***** GIVEN DATA
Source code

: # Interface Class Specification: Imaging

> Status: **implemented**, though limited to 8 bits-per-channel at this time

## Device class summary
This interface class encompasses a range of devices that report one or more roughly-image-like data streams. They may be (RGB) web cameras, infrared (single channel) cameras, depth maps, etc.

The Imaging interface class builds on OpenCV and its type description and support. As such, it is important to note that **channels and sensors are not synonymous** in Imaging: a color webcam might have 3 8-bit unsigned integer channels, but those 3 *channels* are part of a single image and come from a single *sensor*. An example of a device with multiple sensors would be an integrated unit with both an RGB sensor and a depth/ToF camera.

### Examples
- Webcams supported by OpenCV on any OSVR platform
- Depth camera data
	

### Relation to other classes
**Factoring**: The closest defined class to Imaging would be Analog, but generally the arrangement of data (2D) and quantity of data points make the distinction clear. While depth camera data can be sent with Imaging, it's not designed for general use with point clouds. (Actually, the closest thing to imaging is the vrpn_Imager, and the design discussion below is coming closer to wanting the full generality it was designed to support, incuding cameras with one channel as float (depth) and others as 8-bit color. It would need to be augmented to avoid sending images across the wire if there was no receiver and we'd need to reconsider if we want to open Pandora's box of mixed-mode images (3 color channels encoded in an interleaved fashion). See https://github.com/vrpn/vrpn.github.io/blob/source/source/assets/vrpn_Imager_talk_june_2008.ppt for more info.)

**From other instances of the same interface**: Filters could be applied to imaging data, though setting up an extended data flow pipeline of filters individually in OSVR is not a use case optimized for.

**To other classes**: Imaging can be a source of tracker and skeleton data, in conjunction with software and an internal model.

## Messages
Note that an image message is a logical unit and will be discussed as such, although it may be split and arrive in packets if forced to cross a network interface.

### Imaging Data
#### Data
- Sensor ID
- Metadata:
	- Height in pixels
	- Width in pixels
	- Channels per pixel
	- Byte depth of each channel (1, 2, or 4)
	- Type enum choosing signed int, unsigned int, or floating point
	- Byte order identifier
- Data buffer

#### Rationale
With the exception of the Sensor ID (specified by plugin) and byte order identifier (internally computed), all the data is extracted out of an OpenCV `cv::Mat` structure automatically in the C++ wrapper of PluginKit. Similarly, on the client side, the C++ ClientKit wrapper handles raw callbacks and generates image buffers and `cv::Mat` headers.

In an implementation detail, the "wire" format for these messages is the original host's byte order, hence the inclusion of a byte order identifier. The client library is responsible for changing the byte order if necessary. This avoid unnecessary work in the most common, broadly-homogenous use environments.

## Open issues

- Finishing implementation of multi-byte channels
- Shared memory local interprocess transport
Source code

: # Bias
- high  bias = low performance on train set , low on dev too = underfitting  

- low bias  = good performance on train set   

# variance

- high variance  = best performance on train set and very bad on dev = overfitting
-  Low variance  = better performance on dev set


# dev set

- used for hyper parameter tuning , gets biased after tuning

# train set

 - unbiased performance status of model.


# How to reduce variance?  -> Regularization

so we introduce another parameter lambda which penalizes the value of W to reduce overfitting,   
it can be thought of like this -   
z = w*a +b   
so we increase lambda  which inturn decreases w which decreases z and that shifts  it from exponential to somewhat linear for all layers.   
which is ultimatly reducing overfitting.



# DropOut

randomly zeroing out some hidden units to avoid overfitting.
**********
■ EXERCISE INSTRUCTIONS ■
Copy the listing exactly.

■ TASK SOLUTION ■
Source code

: # Interface Class Specification: Imaging

> Status: **implemented**, though limited to 8 bits-per-channel at this time

## Device class summary
This interface class encompasses a range of devices that report one or more roughly-image-like data streams. They may be (RGB) web cameras, infrared (single channel) cameras, depth maps, etc.

The Imaging interface class builds on OpenCV and its type description and support. As such, it is important to note that **channels and sensors are not synonymous** in Imaging: a color webcam might have 3 8-bit unsigned integer channels, but those 3 *channels* are part of a single image and come from a single *sensor*. An example of a device with multiple sensors would be an integrated unit with both an RGB sensor and a depth/ToF camera.

### Examples
- Webcams supported by OpenCV on any OSVR platform
- Depth camera data
	

### Relation to other classes
**Factoring**: The closest defined class to Imaging would be Analog, but generally the arrangement of data (2D) and quantity of data points make the distinction clear. While depth camera data can be sent with Imaging, it's not designed for general use with point clouds. (Actually, the closest thing to imaging is the vrpn_Imager, and the design discussion below is coming closer to wanting the full generality it was designed to support, incuding cameras with one channel as float (depth) and others as 8-bit color. It would need to be augmented to avoid sending images across the wire if there was no receiver and we'd need to reconsider if we want to open Pandora's box of mixed-mode images (3 color channels encoded in an interleaved fashion). See https://github.com/vrpn/vrpn.github.io/blob/source/source/assets/vrpn_Imager_talk_june_2008.ppt for more info.)

**From other instances of the same interface**: Filters could be applied to imaging data, though setting up an extended data flow pipeline of filters individually in OSVR is not a use case optimized for.

**To other classes**: Imaging can be a source of tracker and skeleton data, in conjunction with software and an internal model.

## Messages
Note that an image message is a logical unit and will be discussed as such, although it may be split and arrive in packets if forced to cross a network interface.

### Imaging Data
#### Data
- Sensor ID
- Metadata:
	- Height in pixels
	- Width in pixels
	- Channels per pixel
	- Byte depth of each channel (1, 2, or 4)
	- Type enum choosing signed int, unsigned int, or floating point
	- Byte order identifier
- Data buffer

#### Rationale
With the exception of the Sensor ID (specified by plugin) and byte order identifier (internally computed), all the data is extracted out of an OpenCV `cv::Mat` structure automatically in the C++ wrapper of PluginKit. Similarly, on the client side, the C++ ClientKit wrapper handles raw callbacks and generates image buffers and `cv::Mat` headers.

In an implementation detail, the "wire" format for these messages is the original host's byte order, hence the inclusion of a byte order identifier. The client library is responsible for changing the byte order if necessary. This avoid unnecessary work in the most common, broadly-homogenous use environments.

## Open issues

- Finishing implementation of multi-byte channels
- Shared memory local interprocess transport
Source code

: # Bias
- high  bias = low performance on train set , low on dev too = underfitting  

- low bias  = good performance on train set   

# variance

- high variance  = best performance on train set and very bad on dev = overfitting
-  Low variance  = better performance on dev set


# dev set

- used for hyper parameter tuning , gets biased after tuning

# train set

 - unbiased performance status of model.


# How to reduce variance?  -> Regularization

so we introduce another parameter lambda which penalizes the value of W to reduce overfitting,   
it can be thought of like this -   
z = w*a +b   
so we increase lambda  which inturn decreases w which decreases z and that shifts  it from exponential to somewhat linear for all layers.   
which is ultimatly reducing overfitting.



# DropOut

randomly zeroing out some hidden units to avoid overfitting.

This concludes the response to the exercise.